Decoding Corporate AI Readiness: An Open-Data Framework for Scoring Digital Transformation from What Companies Actually Tell Regulators
Abstract
Purpose: Every major corporation now claims to be “AI-powered,” yet no one can reliably measure whether that language reflects real operational capability or just marketing. Proprietary digital-maturity scores are black boxes. Patent counts miss deployers. Job postings capture intent, not execution. This paper cuts through the noise by introducing the AIDI (AI and Digitalization Intensity) framework - a fully transparent scoring system that converts what companies actually tell regulators in their annual filings into a firm-year digital-readiness metric. The index is open-data, replicable by anyone, and designed to work across any industry or filing jurisdiction.
Design/methodology/approach: AIDI works by scanning the business-description and risk-factor sections of SEC Forms 10-K and 20-F for a curated vocabulary of AI and digital-operations terms - spanning core AI methods, analytics and automation applications, and operational digital infrastructure. Hits are normalized per 10,000 words to produce a panel-ready score. The approach is stress-tested through binary, logarithmic, and TF-IDF-weighted alternatives. The framework is demonstrated on ten global oil and gas registrants (79 firm-years, 2015–2024) linked to XBRL-extracted financials, using two-way fixed effects, first-difference models, wild cluster bootstrap, and permutation inference designed for small panels.

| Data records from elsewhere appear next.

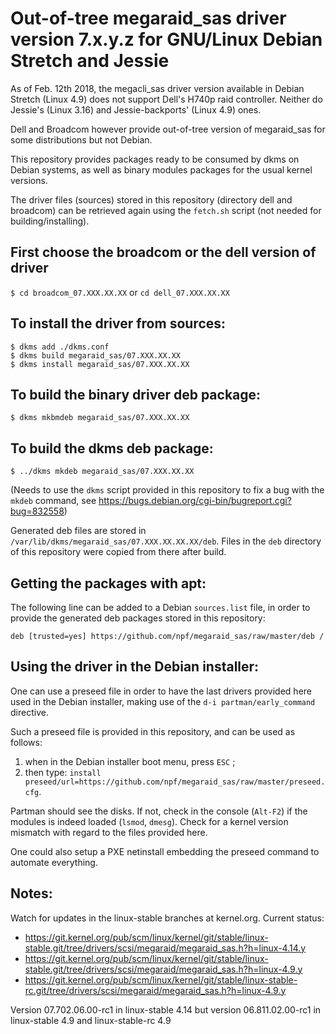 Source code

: Out-of-tree megaraid_sas driver version 7.x.y.z for GNU/Linux Debian Stretch and Jessie
=======================================================================================

As of Feb. 12th 2018, the megacli_sas driver version available in Debian Stretch (Linux 4.9) does not support Dell's H740p raid controller. Neither do Jessie's (Linux 3.16) and Jessie-backports' (Linux 4.9) ones.

Dell and Broadcom however provide out-of-tree version of megaraid_sas for some distributions but not Debian.

This repository provides packages ready to be consumed by dkms on Debian systems, as well as binary modules packages for the usual kernel versions.
 
The driver files (sources) stored in this repository (directory dell and broadcom) can be retrieved again using the `fetch.sh` script (not needed for building/installing).

First choose the broadcom or the dell version of driver
-------------------------------------------------------

`$ cd broadcom_07.XXX.XX.XX` or `cd dell_07.XXX.XX.XX`

To install the driver from sources:
-----------------------------------
```
$ dkms add ./dkms.conf
$ dkms build megaraid_sas/07.XXX.XX.XX
$ dkms install megaraid_sas/07.XXX.XX.XX
```

To build the binary driver deb package:
---------------------------------------
```
$ dkms mkbmdeb megaraid_sas/07.XXX.XX.XX
```

To build the dkms deb package:
------------------------------
```
$ ../dkms mkdeb megaraid_sas/07.XXX.XX.XX
```
(Needs to use the `dkms` script provided in this repository to fix a bug with the `mkdeb` command, see https://bugs.debian.org/cgi-bin/bugreport.cgi?bug=832558)

Generated deb files are stored in `/var/lib/dkms/megaraid_sas/07.XXX.XX.XX.XX/deb`. Files in the `deb` directory of this repository were copied from there after build.

Getting the packages with apt:
------------------------------

The following line can be added to a Debian `sources.list` file, in order to provide the generated deb packages stored in this repository:

```
deb [trusted=yes] https://github.com/npf/megaraid_sas/raw/master/deb /
```

Using the driver in the Debian installer:
-----------------------------------------
One can use a preseed file in order to have the last drivers provided here used in the Debian installer, making use of the `d-i partman/early_command` directive.

Such a preseed file is provided in this repository, and can be used as follows:
1. when in the Debian installer boot menu, press `ESC` ;
2. then type: `install preseed/url=https://github.com/npf/megaraid_sas/raw/master/preseed.cfg`.

Partman should see the disks. If not, check in the console (`Alt-F2`) if the modules is indeed loaded (`lsmod`, `dmesg`). Check for a kernel version mismatch with regard to the files provided here.

One could also setup a PXE netinstall embedding the preseed command to automate everything.

Notes:
------
Watch for updates in the linux-stable branches at kernel.org. Current status:

- https://git.kernel.org/pub/scm/linux/kernel/git/stable/linux-stable.git/tree/drivers/scsi/megaraid/megaraid_sas.h?h=linux-4.14.y
- https://git.kernel.org/pub/scm/linux/kernel/git/stable/linux-stable.git/tree/drivers/scsi/megaraid/megaraid_sas.h?h=linux-4.9.y
- https://git.kernel.org/pub/scm/linux/kernel/git/stable/linux-stable-rc.git/tree/drivers/scsi/megaraid/megaraid_sas.h?h=linux-4.9.y

Version 07.702.06.00-rc1 in linux-stable 4.14 but version 06.811.02.00-rc1 in linux-stable 4.9 and linux-stable-rc 4.9
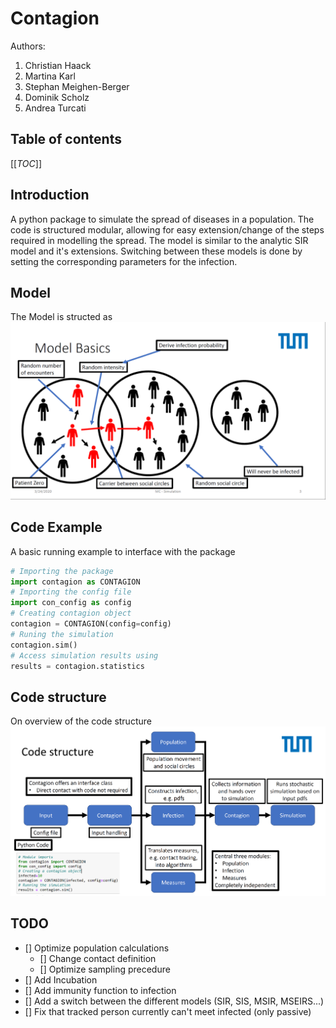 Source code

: # Contagion

Authors:

1. Christian Haack
2. Martina Karl
3. Stephan Meighen-Berger
4. Dominik Scholz
5. Andrea Turcati

## Table of contents

[[_TOC_]]

## Introduction

A python package to simulate the spread of diseases in a population.
The code is structured modular, allowing for easy extension/change
of the steps required in modelling the spread. The model is similar to the
analytic SIR model and it's extensions. Switching between these models
is done by setting the corresponding parameters for the infection.

## Model

The Model is structed as
![Sketch of the model](images/Model_Basic.png)

## Code Example

A basic running example to interface with the package

```python
# Importing the package
import contagion as CONTAGION
# Importing the config file
import con_config as config
# Creating contagion object
contagion = CONTAGION(config=config)
# Runing the simulation
contagion.sim()
# Access simulation results using
results = contagion.statistics
```

## Code structure

On overview of the code structure
![Sketch of the model](images/Code_Structure.png)

## TODO

- [] Optimize population calculations
  - [] Change contact definition
  - [] Optimize sampling precedure
- [] Add Incubation
- [] Add immunity function to infection
- [] Add a switch between the different models (SIR, SIS, MSIR, MSEIRS...)
- [] Fix that tracked person currently can't meet infected (only passive)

Findings: The score reveals a stark digital divide: 63% of firm-years contain zero AI/digital language, while a small cluster of filings show intense disclosure. Among firms that do talk about AI, the ones that talk more have measurably stronger cash-flow efficiency (β = 0.0029, bootstrap p = 0.004) and operating margins (β = 0.0188, p = 0.008). These results survive every robustness test thrown at them - eight alternative specifications, leave-one-firm-out jackknife, and permutation inference all confirm stability. The payoff is especially pronounced during commodity-price turbulence, suggesting that digital capability functions as operational shock insurance.
Originality/value: AIDI is the first open-data, purpose-built scoring framework that turns regulatory filings into a standardized AI-readiness metric. Unlike consultant rankings that cost six figures and cannot be verified, AIDI can be computed by any researcher with a laptop and an internet connection. It works for oil and gas today and is immediately portable to mining, utilities, manufacturing, or any sector with comparable disclosure requirements. The paper provides both the tool and the evidence that it captures something real.